VS-DR, or Virtual Server Direct Routing, works similar to the others - it accepts packets for the virtual server, and then directly routes them to the selected server, which is chosen by some scheduling algorithm. Each of the servers have a non-arp interface, perhaps lo, that has the virtual server IP address. This allows the director to change the MAC address of the packet to that of the server and retransmit it on the LAN which contains the director and the servers. The server receives these rewritten packets, and sees that it is destine for a local address and processes the request, returning the result to the user directly.

As mentioned previously, LVS has a few scheduling algorithms, namely round robin, weighted round robin, least connection and weighted least connection. There is much more to configure to properly set up LVS, and for more information on these and how to actually configure a server for LVS, see their website at

On the other side of the clustering coin we have high availability. Where the virtual servers worked by balancing the load over multiple servers, high availability works by having redundant servers ready to take over when the active server crashes. The aim is to reduce all single points of failure by either making parts of each computer redundant, or making the whole computer redundant. The level you go to to make a redundant server will depend on how much downtime costs you - there are many things you can do to increase reliability, but they all come at a cost.

There are several types of failover schemes in the existing HA market: idle standby, rotating standby, simple failover and mutual takeover.
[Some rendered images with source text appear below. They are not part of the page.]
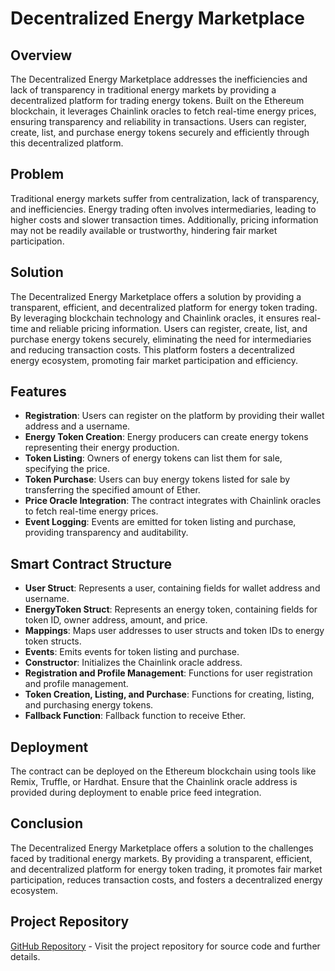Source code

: # Decentralized Energy Marketplace

## Overview
The Decentralized Energy Marketplace addresses the inefficiencies and lack of transparency in traditional energy markets by providing a decentralized platform for trading energy tokens. Built on the Ethereum blockchain, it leverages Chainlink oracles to fetch real-time energy prices, ensuring transparency and reliability in transactions. Users can register, create, list, and purchase energy tokens securely and efficiently through this decentralized platform.

## Problem
Traditional energy markets suffer from centralization, lack of transparency, and inefficiencies. Energy trading often involves intermediaries, leading to higher costs and slower transaction times. Additionally, pricing information may not be readily available or trustworthy, hindering fair market participation.

## Solution
The Decentralized Energy Marketplace offers a solution by providing a transparent, efficient, and decentralized platform for energy token trading. By leveraging blockchain technology and Chainlink oracles, it ensures real-time and reliable pricing information. Users can register, create, list, and purchase energy tokens securely, eliminating the need for intermediaries and reducing transaction costs. This platform fosters a decentralized energy ecosystem, promoting fair market participation and efficiency.

## Features
- **Registration**: Users can register on the platform by providing their wallet address and a username.
- **Energy Token Creation**: Energy producers can create energy tokens representing their energy production.
- **Token Listing**: Owners of energy tokens can list them for sale, specifying the price.
- **Token Purchase**: Users can buy energy tokens listed for sale by transferring the specified amount of Ether.
- **Price Oracle Integration**: The contract integrates with Chainlink oracles to fetch real-time energy prices.
- **Event Logging**: Events are emitted for token listing and purchase, providing transparency and auditability.

## Smart Contract Structure
- **User Struct**: Represents a user, containing fields for wallet address and username.
- **EnergyToken Struct**: Represents an energy token, containing fields for token ID, owner address, amount, and price.
- **Mappings**: Maps user addresses to user structs and token IDs to energy token structs.
- **Events**: Emits events for token listing and purchase.
- **Constructor**: Initializes the Chainlink oracle address.
- **Registration and Profile Management**: Functions for user registration and profile management.
- **Token Creation, Listing, and Purchase**: Functions for creating, listing, and purchasing energy tokens.
- **Fallback Function**: Fallback function to receive Ether.

## Deployment
The contract can be deployed on the Ethereum blockchain using tools like Remix, Truffle, or Hardhat. Ensure that the Chainlink oracle address is provided during deployment to enable price feed integration.

## Conclusion
The Decentralized Energy Marketplace offers a solution to the challenges faced by traditional energy markets. By providing a transparent, efficient, and decentralized platform for energy token trading, it promotes fair market participation, reduces transaction costs, and fosters a decentralized energy ecosystem.

## Project Repository
[GitHub Repository](https://github.com/sammy-dev/Decentralized-Energy-Marketplace) - Visit the project repository for source code and further details.
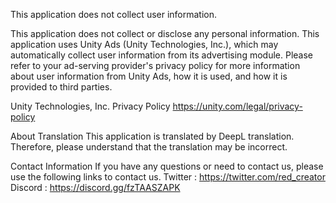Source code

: This application does not collect user information.

This application does not collect or disclose any personal information. This application uses Unity Ads (Unity Technologies, Inc.), which may automatically collect user information from its advertising module. Please refer to your ad-serving provider's privacy policy for more information about user information from Unity Ads, how it is used, and how it is provided to third parties.

Unity Technologies, Inc. Privacy Policy
https://unity.com/legal/privacy-policy

About Translation
This application is translated by DeepL translation. Therefore, please understand that the translation may be incorrect.

Contact Information
If you have any questions or need to contact us, please use the following links to contact us.
Twitter : https://twitter.com/red_creator
Discord : https://discord.gg/fzTAASZAPK
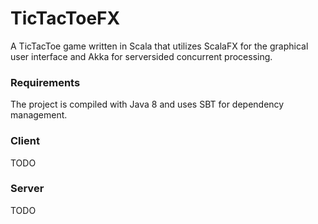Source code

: # TicTacToeFX
A TicTacToe game written in Scala that utilizes ScalaFX for the graphical user interface and Akka for serversided concurrent
processing.

### Requirements
The project is compiled with Java 8 and uses SBT for dependency management.

### Client
TODO

### Server
TODO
Depending on the vendor they might have different names, but the concepts are fairly similar.

Idle standby works by, as the name suggests, having an idle standby. This means there is one (or more) servers standing by doing nothing - it can be the same as the existing working server, or it can be of lesser spec, as long as it is sufficient to ensure operation of some level. Idle servers are given a priority, and the server with the highest priority takes over when the real server fails.

Rotating standby is similar to idle standby, but the idle servers are not given a priority - it is a simple FIFO (first in, first out) type replacement strategy. This does mean that each server needs to be about equal, as there is no ranking.

Simple failover is where the backup server runs some non-critical application, and takes over the critical one fails. The backup server does not have to be able to cope with both jobs - it is sufficient for it to just take over the work of the critical application(s) and drop the non-critical ones for the period of the downtime. When the real server comes back, it simply resumes the non-critical applications.

Mutual takeover is where two (or more) servers are configured such that they can take over the other jobs, while still running their own applcation - if the servers are not powerful enough to run both applications, the downgrade in performance must be acceptable while fixes are made.

Another simple form of clustering is round robin DNS. This is only applicable for simple connection services, and works by having multiple hosts pointed to by the DNS entry of the service. The problem with this is all hosts are considered equal - there is no way of balancing out requests equally, and also that some clients will cache the response to the DNS request, thus defeating the clustering. However, for all its faults, using round robin DNS is a cheap way of getting some form of clustering.

One important thing to remember is that clustering, regardless of what type, is only as good as its implementation. This means it will still require monitoring (and notification), it will still need backups, and it will still need regular maintance. There are stories about clusters that had all the redundancy in the world but stopped working - this happens because the system slowly decays over time - hardware will always fail at some stage - and no-one notices because there is no monitoring (and notification) of the system.

So as you have seen there are many types of clustering and many ways each type can be used. It is an important technology to understand, as it will let you provide services for load which you never could have coped with before. However, it is not a silver bullet, and has many tricks and traps of its own you need to understand before you can fully utilise it.